A love, unconditional

I have been linked to this person since birth (she’s 10 days older than I am) and we’ve shared an intriguing bond across nearly 44 years.
But I know hardly anything about her.
And yet, I love her.
(Not in a “oh, baby, oh, baby” kind of way either; it is much deeper, on so many different levels that I can’t even begin to explain – and I’m supposed to be so good with words.)
I can go years without seeing or talking to her, but when I do, we just return to this weird lock-step pattern – like when you’re walking with friends down the street and all of a sudden realize your legs have become synchronized – and everything is interesting and alive again.
It’s old, but it’s new, too.
How love should feel.
Is it true love?
How the hell should I know?
I just know I love her on a lot of levels.
(She came over for dinner with much of my family; we spent time in the kitchen, trying to talk – but spent most of the time looking intensely into each-other’s eyes, and felt this urge to touch, to hug, to hold one-another – as people kept streaming in. She managed to grab my hand once, and wink.)
She has a marriage that is messier than mine own.
“I just don’t want to get into anything right now,” she said in the kitchen. “It’s just too hard to explain to people.”
“I don’t want to start anything either,” I said. “Timing is everything.”
While home, every time my cell rang, I hoped it was her. To talk.
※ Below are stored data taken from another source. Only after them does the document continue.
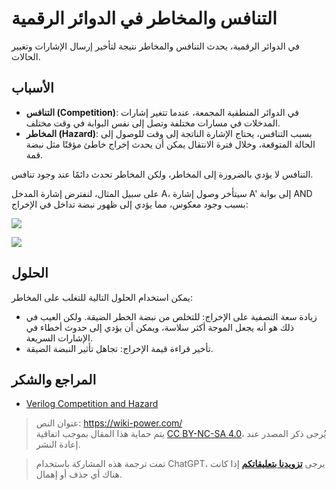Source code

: # التنافس والمخاطر في الدوائر الرقمية

في الدوائر الرقمية، يحدث التنافس والمخاطر نتيجة لتأخير إرسال الإشارات وتغيير الحالات.

## الأسباب

- **التنافس (Competition)**: في الدوائر المنطقية المجمعة، عندما تتغير إشارات المدخلات في مسارات مختلفة وتصل إلى نفس البوابة في وقت مختلف.
- **المخاطر (Hazard)**: بسبب التنافس، يحتاج الإشارة الناتجة إلى وقت للوصول إلى الحالة المتوقعة، وخلال فترة الانتقال يمكن أن يحدث إخراج خاطئ مؤقتًا مثل نبضة قمة.

التنافس لا يؤدي بالضرورة إلى المخاطر، ولكن المخاطر تحدث دائمًا عند وجود تنافس.

على سبيل المثال، لنفترض إشارة المدخل A، سيتأخر وصول إشارة A' إلى بوابة AND بسبب وجود معكوس، مما يؤدي إلى ظهور نبضة تداخل في الإخراج:

![](https://img.wiki-power.com/d/wiki-media/img/20220622163331.png)

![](https://img.wiki-power.com/d/wiki-media/img/20220622163337.png)

## الحلول

يمكن استخدام الحلول التالية للتغلب على المخاطر:

- زيادة سعة التصفية على الإخراج: للتخلص من نبضة الخطر الضيقة. ولكن العيب في ذلك هو أنه يجعل الموجة أكثر سلاسة، ويمكن أن يؤدي إلى حدوث أخطاء في الإشارات السريعة.
- تأخير قراءة قيمة الإخراج: تجاهل تأثير النبضة الضيقة.

## المراجع والشكر

- [Verilog Competition and Hazard](https://www.runoob.com/w3cnote/verilog-competition-hazard.html)

> عنوان النص: <https://wiki-power.com/>  
> يتم حماية هذا المقال بموجب اتفاقية [CC BY-NC-SA 4.0](https://creativecommons.org/licenses/by/4.0/deed.zh)، يُرجى ذكر المصدر عند إعادة النشر.

> تمت ترجمة هذه المشاركة باستخدام ChatGPT، يرجى [**تزويدنا بتعليقاتكم**](https://github.com/linyuxuanlin/Wiki_MkDocs/issues/new) إذا كانت هناك أي حذف أو إهمال.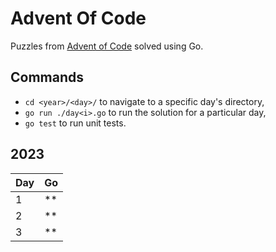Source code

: # Advent Of Code

Puzzles from [Advent of Code](https://adventofcode.com/) solved using Go.

## Commands

- `cd <year>/<day>/` to navigate to a specific day's directory,
- `go run ./day<i>.go` to run the solution for a particular day,
- `go test` to run unit tests.

## 2023

| Day | Go |
|-----|----|
| 1   | ** |
| 2   | ** |
| 3   | ** |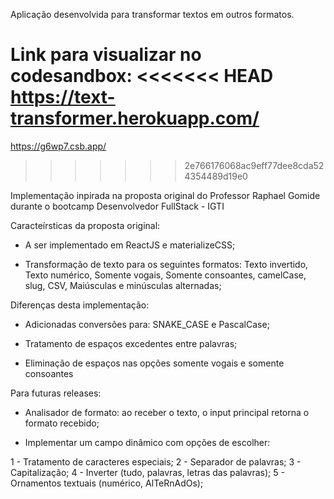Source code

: Aplicação desenvolvida para transformar textos em outros formatos.

Link para visualizar no codesandbox:
<<<<<<< HEAD
https://text-transformer.herokuapp.com/
=======
https://g6wp7.csb.app/
>>>>>>> 2e766176068ac9eff77dee8cda524354489d19e0

Implementação inpirada na proposta original do Professor Raphael Gomide durante o bootcamp Desenvolvedor FullStack - IGTI

Caracteírsticas da proposta original:

- A ser implementado em ReactJS e materializeCSS;

- Transformação de texto para os seguintes formatos: Texto invertido, Texto numérico, Somente vogais, Somente consoantes, camelCase, slug, CSV, Maiúsculas e minúsculas alternadas;

Diferenças desta implementação:

-  Adicionadas conversões para: SNAKE_CASE e PascalCase;

- Tratamento de espaços excedentes entre palavras;

- Eliminação de espaços nas opções somente vogais e somente consoantes


Para futuras releases:

- Analisador de formato: ao receber o texto, o input principal retorna o formato recebido;

- Implementar um campo dinâmico com opções de escolher:

1 - Tratamento de caracteres especiais;
2 - Separador de palavras;
3 - Capitalização;
4 - Inverter (tudo, palavras, letras das palavras);
5 - Ornamentos textuais (numérico, AlTeRnAdOs);
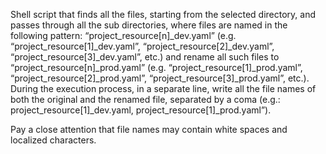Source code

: Shell script that finds all the files, starting from the selected
directory, and passes through all the sub directories, where files are named in the following pattern: “project_resource[n]_dev.yaml” (e.g.
“project_resource[1]_dev.yaml”, “project_resource[2]_dev.yaml”, “project_resource[3]_dev.yaml”, etc.) and rename all such files to
“project_resource[n]_prod.yaml” (e.g. “project_resource[1]_prod.yaml”, “project_resource[2]_prod.yaml”, “project_resource[3]_prod.yaml”, etc.).
During the execution process, in a separate line, write all the file names of both the original and the renamed file, separated by a coma
(e.g.: project_resource[1]_dev.yaml, project_resource[1]_prod.yaml”). 

Pay a close attention that file names may contain white spaces and
localized characters.
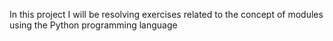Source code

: In this project I will be resolving exercises related to the concept of modules using the Python programming language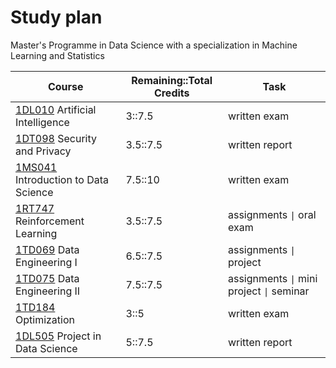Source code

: # Study plan 

[outline]: <https://www.uu.se/en/study/outline?query=3130> "Outline MAST Valid from HT2023"

[1DL010]: <https://www.uu.se/en/study/course?query=1DL010> 

[1DT098]: <https://www.uu.se/en/study/course?query=1DT098> 

[1MS041]: <https://www.uu.se/en/study/course?query=1MS041> 

[1RT747]: <https://www.uu.se/en/study/course?query=1RT747> 

[1TD069]: <https://www.uu.se/en/study/course?query=1TD069> 

[1TD075]: <https://www.uu.se/en/study/course?query=1TD075> 

[1TD184]: <https://www.uu.se/en/study/course?query=1TD184> 

[1DL505]: <https://www.uu.se/en/study/course?query=1DL505> 

Master's Programme in Data Science with a specialization in Machine Learning and Statistics

| Course | Remaining::Total Credits | Task |
| --- | --- | --- |
| [1DL010] Artificial Intelligence | 3::7.5 | written exam |
| [1DT098] Security and Privacy | 3.5::7.5 | written report |
| [1MS041] Introduction to Data Science | 7.5::10 | written exam |
| [1RT747] Reinforcement Learning | 3.5::7.5 | assignments `\|` oral exam |
| [1TD069] Data Engineering I | 6.5::7.5 | assignments `\|` project |
| [1TD075] Data Engineering II | 7.5::7.5 | assignments `\|` mini project `\|` seminar |
| [1TD184] Optimization | 3::5 | written exam |
| [1DL505] Project in Data Science | 5::7.5 | written report |
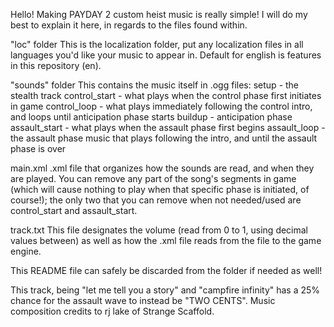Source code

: Hello! Making PAYDAY 2 custom heist music is really simple! I will do my best to explain it here, in regards to the files found within.

"loc" folder This is the localization folder, put any localization files in all languages you'd like your music to appear in. Default for english is features in this repository (en).

"sounds" folder This contains the music itself in .ogg files: setup - the stealth track control_start - what plays when the control phase first initiates in game control_loop - what plays immediately following the control intro, and loops until anticipation phase starts buildup - anticipation phase assault_start - what plays when the assault phase first begins assault_loop - the assault phase music that plays following the intro, and until the assault phase is over

main.xml .xml file that organizes how the sounds are read, and when they are played. You can remove any part of the song's segments in game (which will cause nothing to play when that specific phase is initiated, of course!); the only two that you can remove when not needed/used are control_start and assault_start.

track.txt This file designates the volume (read from 0 to 1, using decimal values between) as well as how the .xml file reads from the file to the game engine.

This README file can safely be discarded from the folder if needed as well!


This track, being "let me tell you a story" and "campfire infinity" has a 25% chance for the assault wave to instead be "TWO CENTS".  Music composition credits to rj lake of Strange Scaffold.
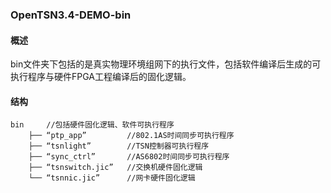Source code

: ### OpenTSN3.4-DEMO-bin

#### 概述

bin文件夹下包括的是真实物理环境组网下的执行文件，包括软件编译后生成的可执行程序与硬件FPGA工程编译后的固化逻辑。

#### 结构
    bin     //包括硬件固化逻辑、软件可执行程序
		├── “ptp_app”         //802.1AS时间同步可执行程序
		├── “tsnlight”        //TSN控制器可执行程序
        ├── “sync_ctrl”       //AS6802时间同步可执行程序		
		├── “tsnswitch.jic”   //交换机硬件固化逻辑		
		└── “tsnnic.jic”      //网卡硬件固化逻辑
      
 
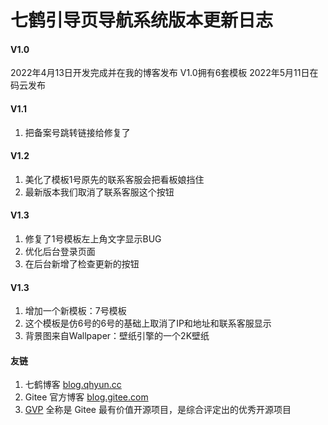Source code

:# 七鹤引导页导航系统版本更新日志

#### V1.0
2022年4月13日开发完成并在我的博客发布
V1.0拥有6套模板
2022年5月11日在码云发布


#### V1.1

1.  把备案号跳转链接给修复了

#### V1.2

1.  美化了模板1号原先的联系客服会把看板娘挡住
2.  最新版本我们取消了联系客服这个按钮

#### V1.3

1.  修复了1号模板左上角文字显示BUG
2.  优化后台登录页面
3.  在后台新增了检查更新的按钮

#### V1.3

1.  增加一个新模板：7号模板
2.  这个模板是仿6号的6号的基础上取消了IP和地址和联系客服显示
3.  背景图来自Wallpaper：壁纸引擎的一个2K壁纸

#### 友链
1.  七鹤博客 [blog.qhyun.cc](https://blog.qhyun.cc)
2.  Gitee 官方博客 [blog.gitee.com](https://blog.gitee.com)
4.  [GVP](https://gitee.com/gvp) 全称是 Gitee 最有价值开源项目，是综合评定出的优秀开源项目
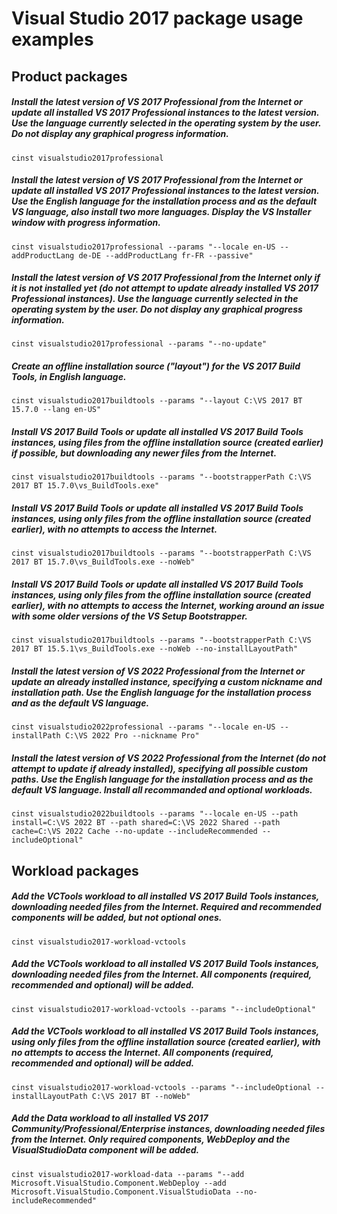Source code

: # Visual Studio 2017 package usage examples

## Product packages

##### Install the latest version of VS 2017 Professional from the Internet or update all installed VS 2017 Professional instances to the latest version. Use the language currently selected in the operating system by the user. Do not display any graphical progress information.

    cinst visualstudio2017professional

##### Install the latest version of VS 2017 Professional from the Internet or update all installed VS 2017 Professional instances to the latest version. Use the English language for the installation process and as the default VS language, also install two more languages. Display the VS Installer window with progress information.

    cinst visualstudio2017professional --params "--locale en-US --addProductLang de-DE --addProductLang fr-FR --passive"

##### Install the latest version of VS 2017 Professional from the Internet only if it is not installed yet (do not attempt to update already installed VS 2017 Professional instances). Use the language currently selected in the operating system by the user. Do not display any graphical progress information.

    cinst visualstudio2017professional --params "--no-update"

##### Create an offline installation source ("layout") for the VS 2017 Build Tools, in English language.

    cinst visualstudio2017buildtools --params "--layout C:\VS 2017 BT 15.7.0 --lang en-US"

##### Install VS 2017 Build Tools or update all installed VS 2017 Build Tools instances, using files from the offline installation source (created earlier) if possible, but downloading any newer files from the Internet.

    cinst visualstudio2017buildtools --params "--bootstrapperPath C:\VS 2017 BT 15.7.0\vs_BuildTools.exe"

##### Install VS 2017 Build Tools or update all installed VS 2017 Build Tools instances, using only files from the offline installation source (created earlier), with no attempts to access the Internet.

    cinst visualstudio2017buildtools --params "--bootstrapperPath C:\VS 2017 BT 15.7.0\vs_BuildTools.exe --noWeb"

##### Install VS 2017 Build Tools or update all installed VS 2017 Build Tools instances, using only files from the offline installation source (created earlier), with no attempts to access the Internet, working around an issue with some older versions of the VS Setup Bootstrapper.

    cinst visualstudio2017buildtools --params "--bootstrapperPath C:\VS 2017 BT 15.5.1\vs_BuildTools.exe --noWeb --no-installLayoutPath"

##### Install the latest version of VS 2022 Professional from the Internet or update an already installed instance, specifying a custom nickname and installation path. Use the English language for the installation process and as the default VS language.

    cinst visualstudio2022professional --params "--locale en-US --installPath C:\VS 2022 Pro --nickname Pro"

##### Install the latest version of VS 2022 Professional from the Internet (do not attempt to update if already installed), specifying all possible custom paths. Use the English language for the installation process and as the default VS language. Install all recommanded and optional workloads.

    cinst visualstudio2022buildtools --params "--locale en-US --path install=C:\VS 2022 BT --path shared=C:\VS 2022 Shared --path cache=C:\VS 2022 Cache --no-update --includeRecommended --includeOptional"

## Workload packages

##### Add the VCTools workload to all installed VS 2017 Build Tools instances, downloading needed files from the Internet. Required and recommended components will be added, but not optional ones.

    cinst visualstudio2017-workload-vctools

##### Add the VCTools workload to all installed VS 2017 Build Tools instances, downloading needed files from the Internet. All components (required, recommended and optional) will be added.

    cinst visualstudio2017-workload-vctools --params "--includeOptional"

##### Add the VCTools workload to all installed VS 2017 Build Tools instances, using only files from the offline installation source (created earlier), with no attempts to access the Internet. All components (required, recommended and optional) will be added.

    cinst visualstudio2017-workload-vctools --params "--includeOptional --installLayoutPath C:\VS 2017 BT --noWeb"

##### Add the Data workload to all installed VS 2017 Community/Professional/Enterprise instances, downloading needed files from the Internet. Only required components, WebDeploy and the VisualStudioData component will be added.

    cinst visualstudio2017-workload-data --params "--add Microsoft.VisualStudio.Component.WebDeploy --add Microsoft.VisualStudio.Component.VisualStudioData --no-includeRecommended"
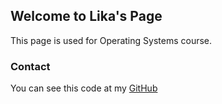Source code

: ## Welcome to Lika's Page

This page is used for Operating Systems course.

### Contact

You can see this code at my [GitHub](https://github.com/louisanatalika/os201)
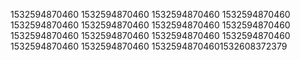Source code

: 1532594870460
1532594870460
1532594870460
1532594870460
1532594870460
1532594870460
1532594870460
1532594870460
1532594870460
1532594870460
1532594870460
1532594870460
1532594870460
1532594870460
15325948704601532608372379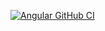 [![Angular GitHub CI](https://github.com/hgthaii/ci-cd/actions/workflows/main.yml/badge.svg)](https://github.com/hgthaii/ci-cd/actions/workflows/main.yml)
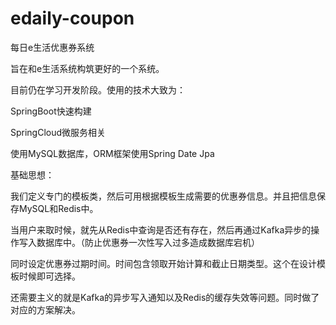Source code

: # edaily-coupon
每日e生活优惠券系统

旨在和e生活系统构筑更好的一个系统。

目前仍在学习开发阶段。使用的技术大致为：

SpringBoot快速构建

SpringCloud微服务相关

使用MySQL数据库，ORM框架使用Spring Date Jpa

基础思想：

​		我们定义专门的模板类，然后可用根据模板生成需要的优惠券信息。并且把信息保存MySQL和Redis中。

​		当用户来取时候，就先从Redis中查询是否还有存在，然后再通过Kafka异步的操作写入数据库中。（防止优惠券一次性写入过多造成数据库宕机）

​		同时设定优惠券过期时间。时间包含领取开始计算和截止日期类型。这个在设计模板时候即可选择。

​		还需要主义的就是Kafka的异步写入通知以及Redis的缓存失效等问题。同时做了对应的方案解决。



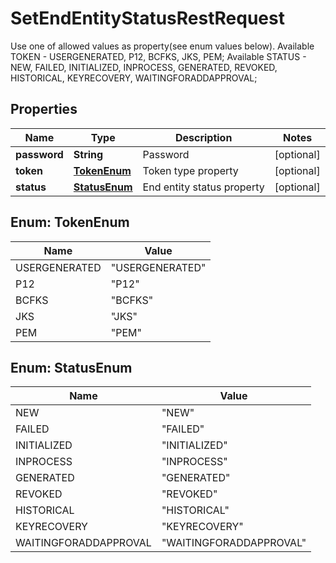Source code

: 

# SetEndEntityStatusRestRequest

Use one of allowed values as property(see enum values below). Available TOKEN - USERGENERATED, P12, BCFKS, JKS, PEM;  Available STATUS - NEW, FAILED, INITIALIZED, INPROCESS, GENERATED, REVOKED, HISTORICAL, KEYRECOVERY, WAITINGFORADDAPPROVAL; 

## Properties

| Name | Type | Description | Notes |
|------------ | ------------- | ------------- | -------------|
|**password** | **String** | Password |  [optional] |
|**token** | [**TokenEnum**](#TokenEnum) | Token type property |  [optional] |
|**status** | [**StatusEnum**](#StatusEnum) | End entity status property |  [optional] |



## Enum: TokenEnum

| Name | Value |
|---- | -----|
| USERGENERATED | &quot;USERGENERATED&quot; |
| P12 | &quot;P12&quot; |
| BCFKS | &quot;BCFKS&quot; |
| JKS | &quot;JKS&quot; |
| PEM | &quot;PEM&quot; |



## Enum: StatusEnum

| Name | Value |
|---- | -----|
| NEW | &quot;NEW&quot; |
| FAILED | &quot;FAILED&quot; |
| INITIALIZED | &quot;INITIALIZED&quot; |
| INPROCESS | &quot;INPROCESS&quot; |
| GENERATED | &quot;GENERATED&quot; |
| REVOKED | &quot;REVOKED&quot; |
| HISTORICAL | &quot;HISTORICAL&quot; |
| KEYRECOVERY | &quot;KEYRECOVERY&quot; |
| WAITINGFORADDAPPROVAL | &quot;WAITINGFORADDAPPROVAL&quot; |



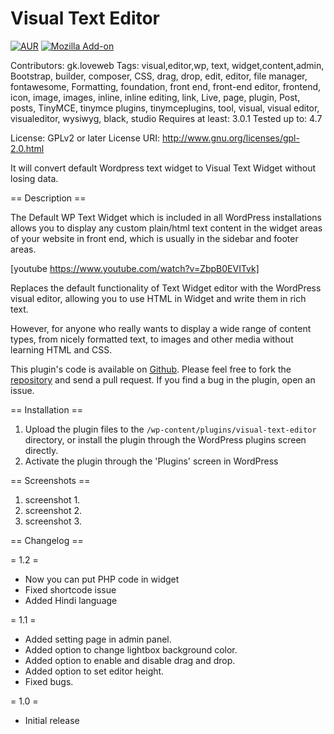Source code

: # Visual Text Editor
[![AUR](https://img.shields.io/aur/license/yaourt.svg)]() [![Mozilla Add-on](https://img.shields.io/amo/stars/dustman.svg)]() 

Contributors: gk.loveweb
Tags: visual,editor,wp, text, widget,content,admin, Bootstrap, builder, composer, CSS, drag, drop, edit, editor, file manager, fontawesome, Formatting, foundation, front end, front-end editor, frontend, icon, image, images, inline, inline editing, link, Live, page, plugin, Post, posts, TinyMCE, tinymce plugins, tinymceplugins, tool, visual, visual editor, visualeditor, wysiwyg, black, studio
Requires at least: 3.0.1
Tested up to: 4.7

License: GPLv2 or later
License URI: http://www.gnu.org/licenses/gpl-2.0.html

It will convert default Wordpress text widget to Visual Text Widget without losing data.

== Description ==

The Default WP Text Widget which is included in all WordPress installations allows you to display any custom plain/html text content in the widget areas of your website in front end, which is usually in the sidebar and footer areas. 

[youtube https://www.youtube.com/watch?v=ZbpB0EVITvk]

Replaces the default functionality of Text Widget editor with the WordPress visual editor, allowing you to use HTML in Widget and write them in rich text.

However, for anyone who really wants to display a wide range of content types, from nicely formatted text, to images and other media without learning HTML and CSS.

This plugin's code is available on [Github](https://github.com/emgk/visual-text-editor). Please feel free to fork the [repository](https://github.com/emgk/visual-text-editor) and send a pull request. If you find a bug in the plugin, open an issue.


== Installation ==

1. Upload the plugin files to the `/wp-content/plugins/visual-text-editor` directory, or install the plugin through the WordPress plugins screen directly.
2. Activate the plugin through the 'Plugins' screen in WordPress


== Screenshots ==

1. screenshot 1.
2. screenshot 2.
3. screenshot 3.


== Changelog ==
 
= 1.2 =
* Now you can put PHP code in widget 
* Fixed shortcode issue
* Added Hindi language

= 1.1 =
* Added setting page in admin panel.
* Added option to change lightbox background color.
* Added option to enable and disable drag and drop.
* Added option to set editor height.
* Fixed bugs.

= 1.0 =
* Initial release
 
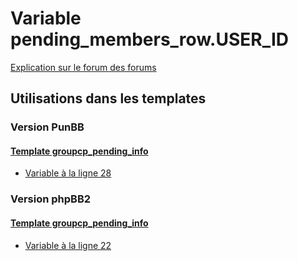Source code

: # Variable pending_members_row.USER_ID
[Explication sur le forum des forums](http://forum.forumactif.com/t294113-listing-des-variables#pending_members_row.USER_ID)

## Utilisations dans les templates

### Version PunBB

#### [Template groupcp_pending_info](punbb/groupcp_pending_info.md)
* [Variable à la ligne 28](../punbb/groupcp_pending_info.tpl#L28)

### Version phpBB2

#### [Template groupcp_pending_info](subsilver/groupcp_pending_info.md)
* [Variable à la ligne 22](../subsilver/groupcp_pending_info.tpl#L22)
To make plans to see her cabin by the Platte River. To see her.
To be close, just for an instant.
“I can’t believe that two weeks is almost up,” she said as she gazed into my eyes. “Everything is so complicated.”
She’s got a 6-year-old son (and I had I all could handle with my 78-year-old father).
She has a husband that hasn’t touched her, held her, in years.
And she’s beautiful and strong and interesting (she cried as hard as we did at my mom’s funeral – she came to the graveside services – because of our shared experience; I was her first kiss and she was mine; she has, in a shoebox, every note and card I have ever written her; and it was my mom who was her first visitor at the hospital when her son was born).
Over the weekend, she called to check on my dad.
She cried for his trials (and sent me to tears, because she truly cares).
She’s already made plans to visit dad in the hospital.
She is a woman to love.
A woman to caress softly, to kiss roughly (when rough, animalistic kisses are called for) and to hold – so close that you can’t tell if that is your heart beating fast – or hers.
My life is in California; hers is in Nebraska.
Never say never (we did, during one of our marathon discussions, vow to hook up if when we were 60 and both single). Life is a mystery that opens slowly. Whatever happens, happens.
I am without hope or agenda, when it comes to a relationship with her. We always will remain friends – the kind of friend who can tell you hurtful, necessary things, but without the sting of anger – and that’s even better.
Because what I’ve realized since our last embrace is there is another soul on this planet who loves me unconditionally. Because it has always been.
A love that crosses both time and space.
I’m one lucky bastard.
No matter how much bullshit gets piled on this life, that life, we remained connected.
And those few stolen instances of a kiss or an embrace or just a look and a smile are elevated to something simply magical.

3 comments:

Skigirl said...

Why, oh why didn't you ever marry this woman years ago??

ThomG said...

I don't think it was ever meant to be that - I think it's bigger than marriage. It just is.

Jason said...

That kind of a connection with somebody is a rare, beautiful and mysterious thing... something you are very lucky to have.